HOW Do You Sell Stolen Paintings?

The recent theft of the paintings in Norway made me wonder…how on earth does a thief sell these works? Suppose you were to steal a well-known painting (like the MONA LISA) …who would buy it from you? Usually, a thief sells to a “fence”-a man who takes the risk of selling the loot. This works if the stuff you stole is pretty ananymous,like jewelry. But it is hard for me to think that some billionaire will pay millions for a picture…how could he show his friends? What good would it be to him? He could never reveal that he had it, so he could’t have bragging rights.
Take the case of the Isabell Sturat Garner Museum robbery (Boston, 1990 , I think?). In this robbery, 14 paintings were stolen, one of them was a Vermerr. None of them have ever shown up…are they hanging on some millionaires wall? :confused:

In cases like these, apparently the buyer is the one who “orders” the heist. The painting is already sold before it is stolen.

And yes, I believe it is quite probably that someone has them hanging in a private vault somewhere and only that person and a few others get to see it.

I agree. I suspect the thieves were acting either as kidnappers seeking ransom, or as procurors for somebody who wanted the paintings and didn’t care about legality.

Unless they’re really stupid, in which case, keep an eye on Ebay.

I heard it speculated that the Norwegian theft was carried out by amateurs and probably for the purpose of blackmailing the museum, e.g. they hope to sell it back to the museum.

We’ve already had at least one fake e-bay “auction”. It was pretty well done but has now sadly been removed so I can’t link to it.

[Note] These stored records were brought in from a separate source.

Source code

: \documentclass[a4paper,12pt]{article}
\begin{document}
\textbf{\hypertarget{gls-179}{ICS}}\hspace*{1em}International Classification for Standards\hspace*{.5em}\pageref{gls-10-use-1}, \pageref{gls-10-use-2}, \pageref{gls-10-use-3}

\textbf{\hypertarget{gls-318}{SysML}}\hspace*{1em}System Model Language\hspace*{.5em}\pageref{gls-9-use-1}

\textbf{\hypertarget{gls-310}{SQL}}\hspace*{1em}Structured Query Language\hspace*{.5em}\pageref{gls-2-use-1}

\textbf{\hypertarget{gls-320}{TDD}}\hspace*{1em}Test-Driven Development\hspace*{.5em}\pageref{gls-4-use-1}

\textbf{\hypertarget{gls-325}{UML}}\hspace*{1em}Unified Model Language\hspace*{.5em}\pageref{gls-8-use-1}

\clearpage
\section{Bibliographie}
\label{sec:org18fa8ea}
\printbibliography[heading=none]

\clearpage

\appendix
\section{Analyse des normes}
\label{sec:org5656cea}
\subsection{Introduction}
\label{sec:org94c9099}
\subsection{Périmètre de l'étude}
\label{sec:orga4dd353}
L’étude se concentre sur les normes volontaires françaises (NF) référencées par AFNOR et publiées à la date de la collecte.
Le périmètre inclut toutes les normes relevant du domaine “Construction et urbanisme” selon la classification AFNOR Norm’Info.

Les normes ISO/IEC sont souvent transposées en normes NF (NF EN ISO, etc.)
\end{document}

I should imagine that it is for ransom, to be honest. Galleries have insurance against theft and ransom and the painting is never going to tell so it’s a fairly low-risk way of making money, so long as you manage to steal it in the first place.


Nah. You make an offer to the company insuring the painting. Its quite the scam, really.

You get an art expert to value the painting. Standards are pretty much non-existent. Say you bought the painting thirty years ago for a million bucks. Art Expert evaluates it at thirty million dollars. You couldn’t sell it for $30 million to save your soul, but thats its assessed value. You donate said painting to a public art museum, noble and generous soul that you are, and write off the difference ($29 million) as a charitable donation. Oink!

Insurance company insures it for that price, calmly. Who the fuck is going to walk into an art museum in broad daylight and steal something they can’t sell? Its like offering hurricane insurance in Nome, Alaska.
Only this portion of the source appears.